How do you list all possible roots and find all factors and zeroes of #x^3+4x^2+5x+2#?

1 Answer
Sep 1, 2016

Answer:

# p(x)=x^3+4x^2+5x+2=(x+1)^2(x+2)#.

The roots of #"p(x)=0, &, the zeroes of p(x) are, "-1,-1,-2#.

Explanation:

Name the given poly. #p(x)=x^3+4x^2+5x+2#.

We notice that,

#"The sum of the co-effs. of odd-powered terms"=1+5=6, &,#

#"The sum of the co-effs. of even-powered terms"=4+2=6.#

This means that #x+1# is a factor of #p(x)#.

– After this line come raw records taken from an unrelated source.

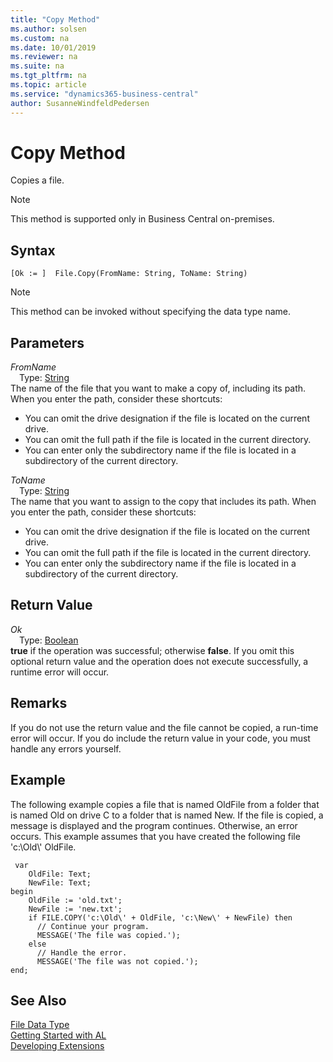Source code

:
 ```yaml
---
title: "Copy Method"
ms.author: solsen
ms.custom: na
ms.date: 10/01/2019
ms.reviewer: na
ms.suite: na
ms.tgt_pltfrm: na
ms.topic: article
ms.service: "dynamics365-business-central"
author: SusanneWindfeldPedersen
---
```

[//]: # (START>DO_NOT_EDIT)
[//]: # (IMPORTANT:Do not edit any of the content between here and the END>DO_NOT_EDIT.)
[//]: # (Any modifications should be made in the .xml files in the ModernDev repo.)
# Copy Method
Copies a file.

> [!NOTE]
> This method is supported only in Business Central on-premises.

## Syntax
```
[Ok := ]  File.Copy(FromName: String, ToName: String)
```
> [!NOTE]  
> This method can be invoked without specifying the data type name.  
## Parameters
*FromName*  
&emsp;Type: [String](../string/string-data-type.md)  
The name of the file that you want to make a copy of, including its path. When you enter the path, consider these shortcuts:
-   You can omit the drive designation if the file is located on the current drive.
-   You can omit the full path if the file is located in the current directory.
-   You can enter only the subdirectory name if the file is located in a subdirectory of the current directory.
          
*ToName*  
&emsp;Type: [String](../string/string-data-type.md)  
The name that you want to assign to the copy that includes its path. When you enter the path, consider these shortcuts:
-   You can omit the drive designation if the file is located on the current drive.
-   You can omit the full path if the file is located in the current directory.
-   You can enter only the subdirectory name if the file is located in a subdirectory of the current directory.
          


## Return Value
*Ok*  
&emsp;Type: [Boolean](../boolean/boolean-data-type.md)  
**true** if the operation was successful; otherwise **false**.  If you omit this optional return value and the operation does not execute successfully, a runtime error will occur.    


[//]: # (IMPORTANT: END>DO_NOT_EDIT)

## Remarks  
 If you do not use the return value and the file cannot be copied, a run-time error will occur. If you do include the return value in your code, you must handle any errors yourself.  
  
## Example  
 The following example copies a file that is named OldFile from a folder that is named Old on drive C to a folder that is named New. If the file is copied, a message is displayed and the program continues. Otherwise, an error occurs. This example assumes that you have created the following file 'c:\\Old\\' OldFile.  

```
 var
    OldFile: Text;
    NewFile: Text;
begin
    OldFile := 'old.txt';  
    NewFile := 'new.txt';  
    if FILE.COPY('c:\Old\' + OldFile, 'c:\New\' + NewFile) then  
      // Continue your program.  
      MESSAGE('The file was copied.');  
    else  
      // Handle the error.  
      MESSAGE('The file was not copied.');  
end;
```  
  

## See Also
[File Data Type](file-data-type.md)  
[Getting Started with AL](../../devenv-get-started.md)  
[Developing Extensions](../../devenv-dev-overview.md)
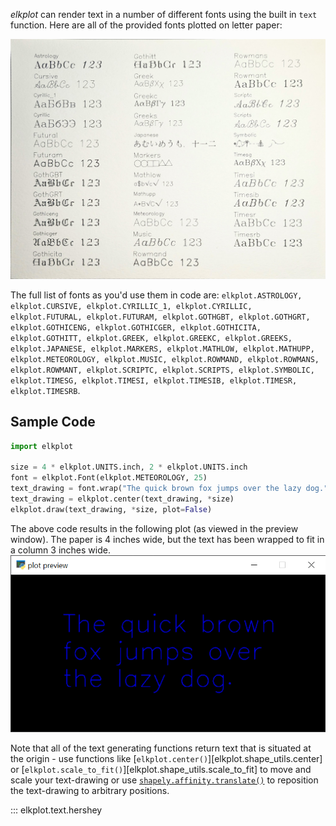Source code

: _elkplot_ can render text in a number of different fonts using the built in `text` function. Here are all of the
provided fonts plotted on letter paper:

![All Fonts Plotted](text_reference.jpg)

The full list of fonts as you'd use them in code are: `elkplot.ASTROLOGY, elkplot.CURSIVE, elkplot.CYRILLIC_1, elkplot.CYRILLIC, elkplot.FUTURAL, elkplot.FUTURAM, elkplot.GOTHGBT, elkplot.GOTHGRT, elkplot.GOTHICENG, elkplot.GOTHICGER, elkplot.GOTHICITA, elkplot.GOTHITT, elkplot.GREEK, elkplot.GREEKC, elkplot.GREEKS, elkplot.JAPANESE, elkplot.MARKERS, elkplot.MATHLOW, elkplot.MATHUPP, elkplot.METEOROLOGY, elkplot.MUSIC, elkplot.ROWMAND, elkplot.ROWMANS, elkplot.ROWMANT, elkplot.SCRIPTC, elkplot.SCRIPTS, elkplot.SYMBOLIC, elkplot.TIMESG, elkplot.TIMESI, elkplot.TIMESIB, elkplot.TIMESR, elkplot.TIMESRB`.

## Sample Code

```python
import elkplot

size = 4 * elkplot.UNITS.inch, 2 * elkplot.UNITS.inch
font = elkplot.Font(elkplot.METEOROLOGY, 25)
text_drawing = font.wrap("The quick brown fox jumps over the lazy dog.", 3)
text_drawing = elkplot.center(text_drawing, *size)
elkplot.draw(text_drawing, *size, plot=False)
```

The above code results in the following plot (as viewed in the preview window). The paper is 4 inches wide, but the text
has been wrapped to fit in a column 3 inches wide.
![Wrapped Text](text_example.png)

Note that all of the text generating functions return text that is situated at the origin - use functions
like [`elkplot.center()`][elkplot.shape_utils.center] or [`elkplot.scale_to_fit()`][elkplot.shape_utils.scale_to_fit] to move and scale your text-drawing or
use [`shapely.affinity.translate()`](https://shapely.readthedocs.io/en/stable/manual.html#shapely.affinity.translate) to
reposition the text-drawing to arbitrary positions.

::: elkplot.text.hershey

# "Now p(x)"=x^3+4x^2+5x+2#,

#=ul(x^3+x^2)+ul(3x^2+3x)+ul(2x+2)#,

#=x^2(x+1)+3x(x+1)+2(x+1)#,

#=(x+1)(x^2+3x+2)#,

#=(x+1){ul(x^2+2x)+ul(x+1)}#,

#=(x+1){x(x+1)+1(x+1)}#,

#=(x+1){(x+1)(x+2)}#,

#=(x+1)^2(x+2)#.

Clearly, the roots of #"p(x)=0, &, the zeroes of p(x) are, "-1,-1,-2#.